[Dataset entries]
***
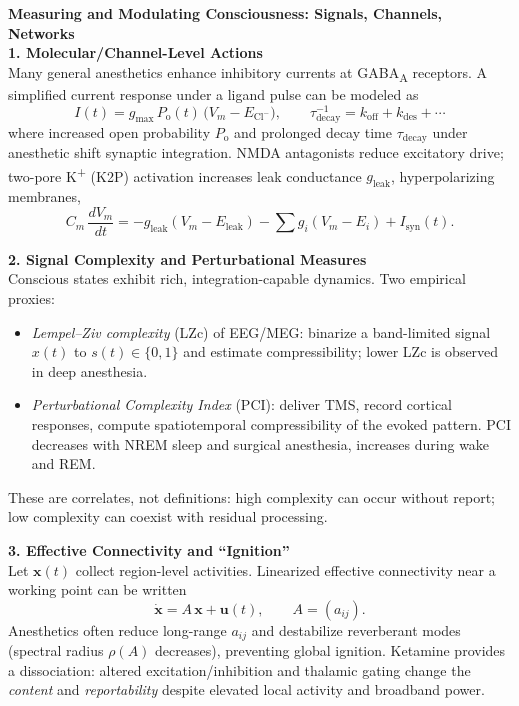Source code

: \begin{technical}
    {\Large\textbf{Measuring and Modulating Consciousness: Signals, Channels, Networks}}\\[0.7em]

    \textbf{1. Molecular/Channel-Level Actions}\\[0.3em]
    Many general anesthetics enhance inhibitory currents at GABA\textsubscript{A} receptors. A simplified current response under a ligand pulse can be modeled as
    \[
        I(t) = g_\text{max}\,P_\text{o}(t)\,\big(V_m - E_{\text{Cl}^-}\big),\qquad
        \tau_\text{decay}^{-1} = k_\text{off} + k_\text{des} + \cdots
    \]
    where increased open probability $P_\text{o}$ and prolonged decay time $\tau_\text{decay}$ under anesthetic shift synaptic integration. NMDA antagonists reduce excitatory drive; two-pore K\textsuperscript{+} (K2P) activation increases leak conductance $g_\text{leak}$, hyperpolarizing membranes,
    \[
        C_m\,\frac{dV_m}{dt} = -g_\text{leak}(V_m-E_\text{leak}) - \sum g_i(V_m-E_i) + I_\text{syn}(t).
    \]

    \textbf{2. Signal Complexity and Perturbational Measures}\\[0.3em]
    Conscious states exhibit rich, integration-capable dynamics. Two empirical proxies:
    \begin{itemize}
        \item \emph{Lempel--Ziv complexity} (LZc) of EEG/MEG: binarize a band-limited signal $x(t)$ to $s(t)\in\{0,1\}$ and estimate compressibility; lower LZc is observed in deep anesthesia.
        \item \emph{Perturbational Complexity Index} (PCI): deliver TMS, record cortical responses, compute spatiotemporal compressibility of the evoked pattern. PCI decreases with NREM sleep and surgical anesthesia, increases during wake and REM.
    \end{itemize}
    These are correlates, not definitions: high complexity can occur without report; low complexity can coexist with residual processing.

    \textbf{3. Effective Connectivity and “Ignition”}\\[0.3em]
    Let $\mathbf{x}(t)$ collect region-level activities. Linearized effective connectivity near a working point can be written
    \[
        \dot{\mathbf{x}} = A\,\mathbf{x} + \mathbf{u}(t),\qquad A = (a_{ij}).
    \]
    Anesthetics often reduce long-range $a_{ij}$ and destabilize reverberant modes (spectral radius $\rho(A)$ decreases), preventing global ignition. Ketamine provides a dissociation: altered excitation/inhibition and thalamic gating change the \emph{content} and \emph{reportability} despite elevated local activity and broadband power.


\end{technical}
***
Your task –
In your copy, exclude the pictures and repeat each entry above exactly.

Task answer –
Source code

: \begin{technical}
    {\Large\textbf{Measuring and Modulating Consciousness: Signals, Channels, Networks}}\\[0.7em]

    \textbf{1. Molecular/Channel-Level Actions}\\[0.3em]
    Many general anesthetics enhance inhibitory currents at GABA\textsubscript{A} receptors. A simplified current response under a ligand pulse can be modeled as
    \[
        I(t) = g_\text{max}\,P_\text{o}(t)\,\big(V_m - E_{\text{Cl}^-}\big),\qquad
        \tau_\text{decay}^{-1} = k_\text{off} + k_\text{des} + \cdots
    \]
    where increased open probability $P_\text{o}$ and prolonged decay time $\tau_\text{decay}$ under anesthetic shift synaptic integration. NMDA antagonists reduce excitatory drive; two-pore K\textsuperscript{+} (K2P) activation increases leak conductance $g_\text{leak}$, hyperpolarizing membranes,
    \[
        C_m\,\frac{dV_m}{dt} = -g_\text{leak}(V_m-E_\text{leak}) - \sum g_i(V_m-E_i) + I_\text{syn}(t).
    \]

    \textbf{2. Signal Complexity and Perturbational Measures}\\[0.3em]
    Conscious states exhibit rich, integration-capable dynamics. Two empirical proxies:
    \begin{itemize}
        \item \emph{Lempel--Ziv complexity} (LZc) of EEG/MEG: binarize a band-limited signal $x(t)$ to $s(t)\in\{0,1\}$ and estimate compressibility; lower LZc is observed in deep anesthesia.
        \item \emph{Perturbational Complexity Index} (PCI): deliver TMS, record cortical responses, compute spatiotemporal compressibility of the evoked pattern. PCI decreases with NREM sleep and surgical anesthesia, increases during wake and REM.
    \end{itemize}
    These are correlates, not definitions: high complexity can occur without report; low complexity can coexist with residual processing.

    \textbf{3. Effective Connectivity and “Ignition”}\\[0.3em]
    Let $\mathbf{x}(t)$ collect region-level activities. Linearized effective connectivity near a working point can be written
    \[
        \dot{\mathbf{x}} = A\,\mathbf{x} + \mathbf{u}(t),\qquad A = (a_{ij}).
    \]
    Anesthetics often reduce long-range $a_{ij}$ and destabilize reverberant modes (spectral radius $\rho(A)$ decreases), preventing global ignition. Ketamine provides a dissociation: altered excitation/inhibition and thalamic gating change the \emph{content} and \emph{reportability} despite elevated local activity and broadband power.


\end{technical}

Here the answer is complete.